What is being asked.
The full listing needs to be output exactly.

Provided records.
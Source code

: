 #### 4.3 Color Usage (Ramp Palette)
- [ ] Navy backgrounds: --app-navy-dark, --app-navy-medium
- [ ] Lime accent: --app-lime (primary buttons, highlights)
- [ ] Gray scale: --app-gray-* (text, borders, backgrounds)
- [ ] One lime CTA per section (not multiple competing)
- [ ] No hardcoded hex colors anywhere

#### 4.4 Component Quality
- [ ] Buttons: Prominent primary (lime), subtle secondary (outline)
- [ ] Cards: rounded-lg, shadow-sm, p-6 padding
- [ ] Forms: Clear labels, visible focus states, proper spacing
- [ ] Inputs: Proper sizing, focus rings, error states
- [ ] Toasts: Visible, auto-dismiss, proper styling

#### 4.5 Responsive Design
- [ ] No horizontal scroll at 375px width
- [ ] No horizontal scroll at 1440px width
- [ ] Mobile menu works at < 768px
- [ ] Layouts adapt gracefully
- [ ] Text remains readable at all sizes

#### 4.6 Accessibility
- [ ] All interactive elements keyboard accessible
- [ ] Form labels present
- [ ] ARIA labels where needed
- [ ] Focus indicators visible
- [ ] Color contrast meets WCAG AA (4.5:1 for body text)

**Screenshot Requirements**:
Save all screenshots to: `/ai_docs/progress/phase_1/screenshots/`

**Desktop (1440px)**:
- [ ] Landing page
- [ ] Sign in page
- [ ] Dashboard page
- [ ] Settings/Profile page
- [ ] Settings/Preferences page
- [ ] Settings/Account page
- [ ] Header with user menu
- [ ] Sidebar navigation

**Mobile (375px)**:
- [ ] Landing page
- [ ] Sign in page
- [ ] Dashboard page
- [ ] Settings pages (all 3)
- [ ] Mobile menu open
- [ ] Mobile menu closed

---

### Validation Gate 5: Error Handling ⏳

Response below.
Source code

: #### 4.3 Color Usage (Ramp Palette)
- [ ] Navy backgrounds: --app-navy-dark, --app-navy-medium
- [ ] Lime accent: --app-lime (primary buttons, highlights)
- [ ] Gray scale: --app-gray-* (text, borders, backgrounds)
- [ ] One lime CTA per section (not multiple competing)
- [ ] No hardcoded hex colors anywhere

#### 4.4 Component Quality
- [ ] Buttons: Prominent primary (lime), subtle secondary (outline)
- [ ] Cards: rounded-lg, shadow-sm, p-6 padding
- [ ] Forms: Clear labels, visible focus states, proper spacing
- [ ] Inputs: Proper sizing, focus rings, error states
- [ ] Toasts: Visible, auto-dismiss, proper styling

#### 4.5 Responsive Design
- [ ] No horizontal scroll at 375px width
- [ ] No horizontal scroll at 1440px width
- [ ] Mobile menu works at < 768px
- [ ] Layouts adapt gracefully
- [ ] Text remains readable at all sizes

#### 4.6 Accessibility
- [ ] All interactive elements keyboard accessible
- [ ] Form labels present
- [ ] ARIA labels where needed
- [ ] Focus indicators visible
- [ ] Color contrast meets WCAG AA (4.5:1 for body text)

**Screenshot Requirements**:
Save all screenshots to: `/ai_docs/progress/phase_1/screenshots/`

**Desktop (1440px)**:
- [ ] Landing page
- [ ] Sign in page
- [ ] Dashboard page
- [ ] Settings/Profile page
- [ ] Settings/Preferences page
- [ ] Settings/Account page
- [ ] Header with user menu
- [ ] Sidebar navigation

**Mobile (375px)**:
- [ ] Landing page
- [ ] Sign in page
- [ ] Dashboard page
- [ ] Settings pages (all 3)
- [ ] Mobile menu open
- [ ] Mobile menu closed

---

### Validation Gate 5: Error Handling ⏳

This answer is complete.